Aft there arose a square structure with bull’s-eye windows, with a railed quarterdeck above it. This was called the after-cabin, and here were the staterooms and living quarters of the submarine travelers.

On this quarter deck there was a powerful searchlight, capable of a reach of fully two miles.

The interior of the Sea Diver lacked nothing in the way of equipment and appointment.

There were supplies of all kinds aboard for a cruise of two years.

Amidships and under the big dome were the wonderful electric engines, by means of which power was furnished for all the mechanism of the boat.

In the pilot-house was the electric keyboard. Here were the various little buttons and brass levers by means of which the doors and windows could be hermetically sealed, the huge tank filled with water instantly for the sinking of the boat, or again for raising it by the expulsion of the water with pneumatic pressure.

Thus the boat could be made to sink or rise at any desired depth; to go forward or back at the pressure of a button.

As wonderful as anything was the system of circulation by means of chemically-made oxygen. Under the pilot-house there was placed a generator which was capable of manufacturing pure oxygen, and also of extracting and destroying the bad air or gases as fast as they were created.

Little pipes and open valves extended to every part of the boat through which the oxygen was continually disseminated, so that the submarine boat might remain an indefinite time under water and the voyagers could be sure of breathing pure air all the time.

In fact, not a detail was lacking to make the Sea Diver a safe vessel, a comfortable home and a symmetrical, beautiful craft.

It was true that Frank Reade, Jr., had done his best to perfect the new submarine boat.
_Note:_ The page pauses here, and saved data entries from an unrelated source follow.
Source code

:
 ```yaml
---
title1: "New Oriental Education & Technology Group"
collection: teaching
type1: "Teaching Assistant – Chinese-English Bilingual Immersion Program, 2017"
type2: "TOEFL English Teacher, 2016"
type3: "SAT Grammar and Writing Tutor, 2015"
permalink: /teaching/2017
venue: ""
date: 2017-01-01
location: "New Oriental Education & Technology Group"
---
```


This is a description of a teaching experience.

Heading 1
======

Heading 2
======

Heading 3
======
That he had been successful it was easy enough to see. Nobody had more confidence in him than his friend, Mr. Wilbur Wade.

The scientist was ready to embark upon a voyage to any part of the submarine world without considering for a moment the possible perils of such a thing. He was a firm believer in the practicability of submarine navigation, and the seaworthiness of the new boat.